17 January 2012

Nigeria: Bus Fares in to Go Down By 20 Percent--Aganga

The Minister of Trade and Investment, Olusegun Aganga, has said that part the goal of the federal Government mass transit program is to bring down the bus fare by twenty percent.

The minister who said this today while launching the hundred buses allocated to the Federal Capital Territory, FCT, in the Federal Government Mass Transit program at the Berger Junction said most of the buses are very good for the economy as they are made in Nigeria.

Noting that commuter will pay the N80 they used to pay before January 1st, Aganga said " The beauty of it is that we have tried to provide buses that are 26-seater and above. So, you have 26-seater, 50-seaters and above. Most of them are diesel-powered. And the whole idea of providing buses that are 26-seaters and above is because of what Mr. president want to achieve. The whole idea is to develop a robust, sustainable program for the entire country. And when you are talking about mass transit program, you are talking about 26-seaters and above most of the time because want as much people as possible to benefit from it. So, those are the type of buses we have."

"Also what we have done is to patronize made in Nigeria product as much as possible. You know, the president has said it; we want to create jobs for Nigerians. So, we have to buy the buses that are made in Nigeria first of all because it is going to create jobs. It is going to help the economy. So, a large chunk of the buses we have seen now are made in Nigeria. That one for example is from Innocent in Nnewi. And we've asked them to go and produce more for the next phase. So, it is good for the economy. It is good for jobs. It will create jobs. In fact when I spoke to all the manufacturers, the bus manufacturers, if we continue at this rate, the number of people working with them will double. So, it is good for the economy in that sense. That is for the economy. For Nigerians, the for the consumers, the plan which the president has for the Nigerians is that they are able to have available and affordable mass transit program in the country. If you recall, this route the bus fare was N80. It went up to N150 after. Today, they are paying N80 and below. The intention is that they should be able to pay 20% less than what they used to pay before January. That was all in the plan. Unfortunately, we could not roll out these buses on time because of the strike. If we were able to do this, most of these buses would have been on the road for the past one week."

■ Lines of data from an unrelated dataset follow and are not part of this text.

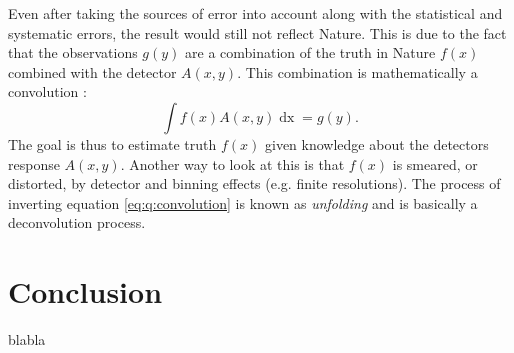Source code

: Even after taking the sources of error into account along with the statistical and systematic errors, the result would still not reflect Nature. This is due to the fact that the observations $g(y)$ are a combination of the truth in Nature $f(x)$ combined with the detector $A(x, y)$. This combination is mathematically a convolution \autocite{schmittDataUnfoldingMethods2017}: 
\begin{equation}
  \label{eq:q:convolution}
  \int f(x) A(x, y) \mathop{dx} = g(y).
\end{equation}
The goal is thus to estimate truth $f(x)$ given knowledge about the detectors response $A(x,y)$. Another way to look at this is that $f(x)$ is smeared, or distorted, by detector and binning effects (e.g. finite resolutions). The process of inverting equation \eqref{eq:q:convolution} is known as \emph{unfolding} and is basically a deconvolution process.

\section{Conclusion}
\label{sec:q:conclusion}

blabla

" The way we have approached it is that it is not only for Abuja. It is for the whole country. It is a mass transit program for the country. And the plan is this. The revolving loan was launched in 2010 and with that we bought about 1600 buses. Now (it is) revolving loan because we want to be a sustainable program. So, what we do is, it run by the private sector. It is not the government that runs the buses. The private sector will run the buses. They will manage it like a business. They will manage it like a business. We will provide loans to them at a very cheap rate to make it easier for Nigerians who are going to be using the buses so that you will pay far less than what you are paying. So, if they had gone to the banks, they will borrow this money at 20% interest rate. We gave then the ones which we did in August last in 2010 at 5% interest rate. The ones which we have just given them now for all these buses you have seen are at 0% interest rate. So government is providing that subsidy for passengers to go in to the buses. Okay, and then we have gone further to negotiate with all the bus manufactures to make. sure that the parts are available. That will reduce the cost of maintenance. Again that will bring down the cost of transportation down. So, we've worked with transporters to make it cheaper for Nigerians in terms of providing them with mass transit. What we did last week was to acquire another 1200 buses. That will be distributed across .. we are looking at areas where we have the pressure points where you have large we are talking about passengers, and the different state governments will tell us which routes they should ply because it shouldn't be run by the Federal Government. It should be run by state governments. So, Abuja for example, the secretary of transport here will help direct the sort of route they should be plying. But going forward in the next two/three months, the idea is to work with the state governments and then accelerate things so that we have far more buses around, and then we have license routes for each one of them."